▸ **Information**:
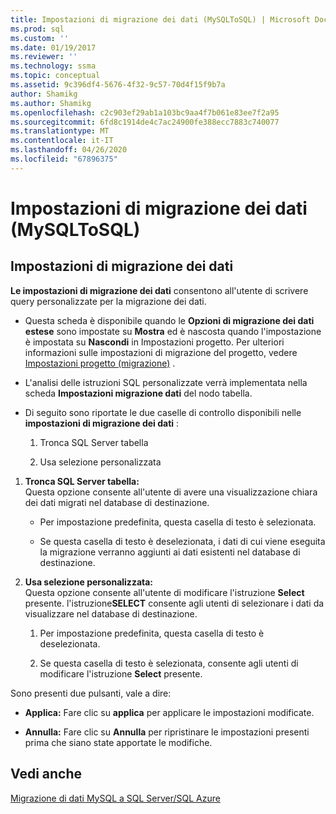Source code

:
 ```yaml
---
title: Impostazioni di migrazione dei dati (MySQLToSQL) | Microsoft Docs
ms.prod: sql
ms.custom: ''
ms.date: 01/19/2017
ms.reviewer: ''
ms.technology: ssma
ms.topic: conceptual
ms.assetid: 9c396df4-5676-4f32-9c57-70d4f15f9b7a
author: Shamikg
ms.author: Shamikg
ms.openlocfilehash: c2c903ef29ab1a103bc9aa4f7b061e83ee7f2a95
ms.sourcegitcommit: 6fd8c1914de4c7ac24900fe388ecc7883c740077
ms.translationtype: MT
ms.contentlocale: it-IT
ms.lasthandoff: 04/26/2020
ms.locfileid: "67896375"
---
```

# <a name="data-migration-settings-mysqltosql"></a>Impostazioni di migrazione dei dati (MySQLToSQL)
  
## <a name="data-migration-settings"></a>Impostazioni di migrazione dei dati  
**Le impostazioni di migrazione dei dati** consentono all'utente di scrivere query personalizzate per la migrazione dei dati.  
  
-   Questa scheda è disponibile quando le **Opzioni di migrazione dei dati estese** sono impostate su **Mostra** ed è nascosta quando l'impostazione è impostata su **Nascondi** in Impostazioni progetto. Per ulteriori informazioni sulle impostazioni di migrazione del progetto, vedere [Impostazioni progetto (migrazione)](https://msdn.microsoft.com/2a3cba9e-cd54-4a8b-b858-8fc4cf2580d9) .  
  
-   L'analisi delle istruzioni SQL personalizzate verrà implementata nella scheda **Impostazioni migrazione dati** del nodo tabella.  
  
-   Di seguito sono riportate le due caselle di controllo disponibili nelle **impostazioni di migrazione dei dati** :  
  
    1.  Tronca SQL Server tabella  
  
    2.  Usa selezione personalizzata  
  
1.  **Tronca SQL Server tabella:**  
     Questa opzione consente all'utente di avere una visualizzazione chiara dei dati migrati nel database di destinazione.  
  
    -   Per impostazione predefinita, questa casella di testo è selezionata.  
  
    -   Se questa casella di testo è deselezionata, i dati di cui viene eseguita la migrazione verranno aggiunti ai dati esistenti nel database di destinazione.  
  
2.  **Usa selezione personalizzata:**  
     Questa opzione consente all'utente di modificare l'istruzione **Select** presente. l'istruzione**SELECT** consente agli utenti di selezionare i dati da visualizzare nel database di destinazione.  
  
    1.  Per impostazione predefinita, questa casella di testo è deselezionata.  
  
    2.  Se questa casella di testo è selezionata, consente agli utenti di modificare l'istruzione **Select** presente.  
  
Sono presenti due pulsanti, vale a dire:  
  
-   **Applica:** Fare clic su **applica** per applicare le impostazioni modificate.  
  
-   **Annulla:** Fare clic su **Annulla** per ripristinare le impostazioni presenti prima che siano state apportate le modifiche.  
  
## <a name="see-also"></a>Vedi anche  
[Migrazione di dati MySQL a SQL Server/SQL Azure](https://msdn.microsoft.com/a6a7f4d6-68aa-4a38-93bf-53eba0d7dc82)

▸ **Assignment**: Render the data above verbatim and without pictures.

▸ **Task result**:
Source code

:
 ```yaml
---
title: Impostazioni di migrazione dei dati (MySQLToSQL) | Microsoft Docs
ms.prod: sql
ms.custom: ''
ms.date: 01/19/2017
ms.reviewer: ''
ms.technology: ssma
ms.topic: conceptual
ms.assetid: 9c396df4-5676-4f32-9c57-70d4f15f9b7a
author: Shamikg
ms.author: Shamikg
ms.openlocfilehash: c2c903ef29ab1a103bc9aa4f7b061e83ee7f2a95
ms.sourcegitcommit: 6fd8c1914de4c7ac24900fe388ecc7883c740077
ms.translationtype: MT
ms.contentlocale: it-IT
ms.lasthandoff: 04/26/2020
ms.locfileid: "67896375"
---
```

# <a name="data-migration-settings-mysqltosql"></a>Impostazioni di migrazione dei dati (MySQLToSQL)
  
## <a name="data-migration-settings"></a>Impostazioni di migrazione dei dati  
**Le impostazioni di migrazione dei dati** consentono all'utente di scrivere query personalizzate per la migrazione dei dati.  
  
-   Questa scheda è disponibile quando le **Opzioni di migrazione dei dati estese** sono impostate su **Mostra** ed è nascosta quando l'impostazione è impostata su **Nascondi** in Impostazioni progetto. Per ulteriori informazioni sulle impostazioni di migrazione del progetto, vedere [Impostazioni progetto (migrazione)](https://msdn.microsoft.com/2a3cba9e-cd54-4a8b-b858-8fc4cf2580d9) .  
  
-   L'analisi delle istruzioni SQL personalizzate verrà implementata nella scheda **Impostazioni migrazione dati** del nodo tabella.  
  
-   Di seguito sono riportate le due caselle di controllo disponibili nelle **impostazioni di migrazione dei dati** :  
  
    1.  Tronca SQL Server tabella  
  
    2.  Usa selezione personalizzata  
  
1.  **Tronca SQL Server tabella:**  
     Questa opzione consente all'utente di avere una visualizzazione chiara dei dati migrati nel database di destinazione.  
  
    -   Per impostazione predefinita, questa casella di testo è selezionata.  
  
    -   Se questa casella di testo è deselezionata, i dati di cui viene eseguita la migrazione verranno aggiunti ai dati esistenti nel database di destinazione.  
  
2.  **Usa selezione personalizzata:**  
     Questa opzione consente all'utente di modificare l'istruzione **Select** presente. l'istruzione**SELECT** consente agli utenti di selezionare i dati da visualizzare nel database di destinazione.  
  
    1.  Per impostazione predefinita, questa casella di testo è deselezionata.  
  
    2.  Se questa casella di testo è selezionata, consente agli utenti di modificare l'istruzione **Select** presente.  
  
Sono presenti due pulsanti, vale a dire:  
  
-   **Applica:** Fare clic su **applica** per applicare le impostazioni modificate.  
  
-   **Annulla:** Fare clic su **Annulla** per ripristinare le impostazioni presenti prima che siano state apportate le modifiche.  
  
## <a name="see-also"></a>Vedi anche  
[Migrazione di dati MySQL a SQL Server/SQL Azure](https://msdn.microsoft.com/a6a7f4d6-68aa-4a38-93bf-53eba0d7dc82)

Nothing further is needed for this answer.